» **Provided entries**:

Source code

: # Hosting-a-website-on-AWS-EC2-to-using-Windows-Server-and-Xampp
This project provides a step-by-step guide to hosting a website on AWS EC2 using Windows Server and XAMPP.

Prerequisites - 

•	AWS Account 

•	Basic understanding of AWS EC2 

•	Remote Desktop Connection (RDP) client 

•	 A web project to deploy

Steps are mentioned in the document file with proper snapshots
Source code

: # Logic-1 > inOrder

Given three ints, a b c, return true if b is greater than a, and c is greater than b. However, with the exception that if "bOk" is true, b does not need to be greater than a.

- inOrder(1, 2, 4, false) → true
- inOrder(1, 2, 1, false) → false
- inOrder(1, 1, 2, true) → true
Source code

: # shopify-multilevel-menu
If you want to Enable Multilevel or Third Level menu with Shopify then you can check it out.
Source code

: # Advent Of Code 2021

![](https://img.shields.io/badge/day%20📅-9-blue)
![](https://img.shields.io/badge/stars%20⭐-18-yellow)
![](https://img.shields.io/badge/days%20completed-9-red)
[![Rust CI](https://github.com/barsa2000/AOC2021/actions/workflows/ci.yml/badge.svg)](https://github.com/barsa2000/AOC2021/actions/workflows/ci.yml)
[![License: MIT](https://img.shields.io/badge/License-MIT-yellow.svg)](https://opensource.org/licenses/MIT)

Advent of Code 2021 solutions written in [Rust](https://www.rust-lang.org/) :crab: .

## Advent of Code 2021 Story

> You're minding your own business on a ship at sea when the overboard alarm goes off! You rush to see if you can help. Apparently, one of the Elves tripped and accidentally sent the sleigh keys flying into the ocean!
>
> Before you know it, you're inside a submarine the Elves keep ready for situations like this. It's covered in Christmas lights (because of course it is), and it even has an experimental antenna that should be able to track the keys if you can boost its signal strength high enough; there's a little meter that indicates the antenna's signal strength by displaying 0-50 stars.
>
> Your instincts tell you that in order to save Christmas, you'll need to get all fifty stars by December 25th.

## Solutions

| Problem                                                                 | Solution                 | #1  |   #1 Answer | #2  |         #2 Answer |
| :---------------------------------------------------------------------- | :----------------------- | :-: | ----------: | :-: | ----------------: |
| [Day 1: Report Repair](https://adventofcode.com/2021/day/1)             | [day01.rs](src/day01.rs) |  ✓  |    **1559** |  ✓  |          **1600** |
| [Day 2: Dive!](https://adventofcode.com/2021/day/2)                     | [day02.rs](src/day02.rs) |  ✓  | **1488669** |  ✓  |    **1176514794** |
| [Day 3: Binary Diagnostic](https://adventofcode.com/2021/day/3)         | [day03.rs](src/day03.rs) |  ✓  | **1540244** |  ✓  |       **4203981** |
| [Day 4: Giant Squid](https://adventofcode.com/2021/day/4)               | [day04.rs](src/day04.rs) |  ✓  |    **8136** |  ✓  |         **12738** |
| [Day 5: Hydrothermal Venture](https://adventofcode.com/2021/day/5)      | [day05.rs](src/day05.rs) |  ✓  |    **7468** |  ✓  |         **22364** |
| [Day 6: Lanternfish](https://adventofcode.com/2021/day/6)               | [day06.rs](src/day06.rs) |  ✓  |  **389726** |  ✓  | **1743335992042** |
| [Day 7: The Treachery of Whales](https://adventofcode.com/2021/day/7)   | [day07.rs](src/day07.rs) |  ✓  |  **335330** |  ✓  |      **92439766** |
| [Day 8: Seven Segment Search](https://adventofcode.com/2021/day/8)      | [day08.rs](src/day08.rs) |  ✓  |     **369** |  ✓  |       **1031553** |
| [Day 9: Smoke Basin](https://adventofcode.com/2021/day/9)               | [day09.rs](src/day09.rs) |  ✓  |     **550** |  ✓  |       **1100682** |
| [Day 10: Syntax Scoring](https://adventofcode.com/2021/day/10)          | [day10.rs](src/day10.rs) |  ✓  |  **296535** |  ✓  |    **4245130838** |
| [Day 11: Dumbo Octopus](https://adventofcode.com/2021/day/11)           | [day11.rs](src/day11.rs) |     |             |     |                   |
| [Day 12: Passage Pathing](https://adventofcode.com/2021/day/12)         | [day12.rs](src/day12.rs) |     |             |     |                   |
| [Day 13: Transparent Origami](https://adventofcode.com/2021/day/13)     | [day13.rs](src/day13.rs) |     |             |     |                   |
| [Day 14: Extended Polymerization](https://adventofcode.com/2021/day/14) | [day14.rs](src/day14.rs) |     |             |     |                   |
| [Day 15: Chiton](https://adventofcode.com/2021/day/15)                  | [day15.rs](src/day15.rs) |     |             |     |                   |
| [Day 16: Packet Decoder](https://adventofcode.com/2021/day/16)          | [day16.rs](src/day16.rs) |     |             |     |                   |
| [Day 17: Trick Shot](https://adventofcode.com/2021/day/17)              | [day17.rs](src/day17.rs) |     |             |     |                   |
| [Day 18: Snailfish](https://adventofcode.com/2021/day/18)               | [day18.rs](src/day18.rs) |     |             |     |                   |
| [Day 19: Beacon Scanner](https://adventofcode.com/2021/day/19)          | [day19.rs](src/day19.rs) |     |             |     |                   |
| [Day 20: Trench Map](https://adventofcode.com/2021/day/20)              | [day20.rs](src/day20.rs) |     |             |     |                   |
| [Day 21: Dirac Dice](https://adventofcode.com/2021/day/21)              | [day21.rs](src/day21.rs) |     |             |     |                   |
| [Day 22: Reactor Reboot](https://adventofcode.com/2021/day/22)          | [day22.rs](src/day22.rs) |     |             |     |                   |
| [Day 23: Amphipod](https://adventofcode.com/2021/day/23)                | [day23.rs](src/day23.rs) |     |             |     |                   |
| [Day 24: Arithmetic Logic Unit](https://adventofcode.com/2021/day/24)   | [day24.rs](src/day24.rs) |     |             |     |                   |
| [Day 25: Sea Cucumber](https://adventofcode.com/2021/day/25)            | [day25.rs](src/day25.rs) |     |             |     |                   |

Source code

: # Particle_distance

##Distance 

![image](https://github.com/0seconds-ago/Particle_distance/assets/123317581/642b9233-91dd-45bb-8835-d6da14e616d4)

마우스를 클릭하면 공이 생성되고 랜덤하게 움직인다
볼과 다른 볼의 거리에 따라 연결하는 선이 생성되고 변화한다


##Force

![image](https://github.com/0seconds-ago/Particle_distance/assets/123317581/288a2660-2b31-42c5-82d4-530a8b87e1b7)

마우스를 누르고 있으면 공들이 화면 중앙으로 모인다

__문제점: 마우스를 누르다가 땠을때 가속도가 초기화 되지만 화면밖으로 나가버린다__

» **Instructions for the task**: Give back all of the data exactly, with every line intact.

» **Answer to this task**:
Source code

: # Hosting-a-website-on-AWS-EC2-to-using-Windows-Server-and-Xampp
This project provides a step-by-step guide to hosting a website on AWS EC2 using Windows Server and XAMPP.

Prerequisites - 

•	AWS Account 

•	Basic understanding of AWS EC2 

•	Remote Desktop Connection (RDP) client 

•	 A web project to deploy

Steps are mentioned in the document file with proper snapshots
Source code

: # Logic-1 > inOrder

Given three ints, a b c, return true if b is greater than a, and c is greater than b. However, with the exception that if "bOk" is true, b does not need to be greater than a.

- inOrder(1, 2, 4, false) → true
- inOrder(1, 2, 1, false) → false
- inOrder(1, 1, 2, true) → true
Source code

: # shopify-multilevel-menu
If you want to Enable Multilevel or Third Level menu with Shopify then you can check it out.
Source code

: # Advent Of Code 2021

![](https://img.shields.io/badge/day%20📅-9-blue)
![](https://img.shields.io/badge/stars%20⭐-18-yellow)
![](https://img.shields.io/badge/days%20completed-9-red)
[![Rust CI](https://github.com/barsa2000/AOC2021/actions/workflows/ci.yml/badge.svg)](https://github.com/barsa2000/AOC2021/actions/workflows/ci.yml)
[![License: MIT](https://img.shields.io/badge/License-MIT-yellow.svg)](https://opensource.org/licenses/MIT)

Advent of Code 2021 solutions written in [Rust](https://www.rust-lang.org/) :crab: .

## Advent of Code 2021 Story

> You're minding your own business on a ship at sea when the overboard alarm goes off! You rush to see if you can help. Apparently, one of the Elves tripped and accidentally sent the sleigh keys flying into the ocean!
>
> Before you know it, you're inside a submarine the Elves keep ready for situations like this. It's covered in Christmas lights (because of course it is), and it even has an experimental antenna that should be able to track the keys if you can boost its signal strength high enough; there's a little meter that indicates the antenna's signal strength by displaying 0-50 stars.
>
> Your instincts tell you that in order to save Christmas, you'll need to get all fifty stars by December 25th.

## Solutions

| Problem                                                                 | Solution                 | #1  |   #1 Answer | #2  |         #2 Answer |
| :---------------------------------------------------------------------- | :----------------------- | :-: | ----------: | :-: | ----------------: |
| [Day 1: Report Repair](https://adventofcode.com/2021/day/1)             | [day01.rs](src/day01.rs) |  ✓  |    **1559** |  ✓  |          **1600** |
| [Day 2: Dive!](https://adventofcode.com/2021/day/2)                     | [day02.rs](src/day02.rs) |  ✓  | **1488669** |  ✓  |    **1176514794** |
| [Day 3: Binary Diagnostic](https://adventofcode.com/2021/day/3)         | [day03.rs](src/day03.rs) |  ✓  | **1540244** |  ✓  |       **4203981** |
| [Day 4: Giant Squid](https://adventofcode.com/2021/day/4)               | [day04.rs](src/day04.rs) |  ✓  |    **8136** |  ✓  |         **12738** |
| [Day 5: Hydrothermal Venture](https://adventofcode.com/2021/day/5)      | [day05.rs](src/day05.rs) |  ✓  |    **7468** |  ✓  |         **22364** |
| [Day 6: Lanternfish](https://adventofcode.com/2021/day/6)               | [day06.rs](src/day06.rs) |  ✓  |  **389726** |  ✓  | **1743335992042** |
| [Day 7: The Treachery of Whales](https://adventofcode.com/2021/day/7)   | [day07.rs](src/day07.rs) |  ✓  |  **335330** |  ✓  |      **92439766** |
| [Day 8: Seven Segment Search](https://adventofcode.com/2021/day/8)      | [day08.rs](src/day08.rs) |  ✓  |     **369** |  ✓  |       **1031553** |
| [Day 9: Smoke Basin](https://adventofcode.com/2021/day/9)               | [day09.rs](src/day09.rs) |  ✓  |     **550** |  ✓  |       **1100682** |
| [Day 10: Syntax Scoring](https://adventofcode.com/2021/day/10)          | [day10.rs](src/day10.rs) |  ✓  |  **296535** |  ✓  |    **4245130838** |
| [Day 11: Dumbo Octopus](https://adventofcode.com/2021/day/11)           | [day11.rs](src/day11.rs) |     |             |     |                   |
| [Day 12: Passage Pathing](https://adventofcode.com/2021/day/12)         | [day12.rs](src/day12.rs) |     |             |     |                   |
| [Day 13: Transparent Origami](https://adventofcode.com/2021/day/13)     | [day13.rs](src/day13.rs) |     |             |     |                   |
| [Day 14: Extended Polymerization](https://adventofcode.com/2021/day/14) | [day14.rs](src/day14.rs) |     |             |     |                   |
| [Day 15: Chiton](https://adventofcode.com/2021/day/15)                  | [day15.rs](src/day15.rs) |     |             |     |                   |
| [Day 16: Packet Decoder](https://adventofcode.com/2021/day/16)          | [day16.rs](src/day16.rs) |     |             |     |                   |
| [Day 17: Trick Shot](https://adventofcode.com/2021/day/17)              | [day17.rs](src/day17.rs) |     |             |     |                   |
| [Day 18: Snailfish](https://adventofcode.com/2021/day/18)               | [day18.rs](src/day18.rs) |     |             |     |                   |
| [Day 19: Beacon Scanner](https://adventofcode.com/2021/day/19)          | [day19.rs](src/day19.rs) |     |             |     |                   |
| [Day 20: Trench Map](https://adventofcode.com/2021/day/20)              | [day20.rs](src/day20.rs) |     |             |     |                   |
| [Day 21: Dirac Dice](https://adventofcode.com/2021/day/21)              | [day21.rs](src/day21.rs) |     |             |     |                   |
| [Day 22: Reactor Reboot](https://adventofcode.com/2021/day/22)          | [day22.rs](src/day22.rs) |     |             |     |                   |
| [Day 23: Amphipod](https://adventofcode.com/2021/day/23)                | [day23.rs](src/day23.rs) |     |             |     |                   |
| [Day 24: Arithmetic Logic Unit](https://adventofcode.com/2021/day/24)   | [day24.rs](src/day24.rs) |     |             |     |                   |
| [Day 25: Sea Cucumber](https://adventofcode.com/2021/day/25)            | [day25.rs](src/day25.rs) |     |             |     |                   |

Source code

: # Particle_distance

##Distance 

![image](https://github.com/0seconds-ago/Particle_distance/assets/123317581/642b9233-91dd-45bb-8835-d6da14e616d4)

마우스를 클릭하면 공이 생성되고 랜덤하게 움직인다
볼과 다른 볼의 거리에 따라 연결하는 선이 생성되고 변화한다


##Force

![image](https://github.com/0seconds-ago/Particle_distance/assets/123317581/288a2660-2b31-42c5-82d4-530a8b87e1b7)

마우스를 누르고 있으면 공들이 화면 중앙으로 모인다

__문제점: 마우스를 누르다가 땠을때 가속도가 초기화 되지만 화면밖으로 나가버린다__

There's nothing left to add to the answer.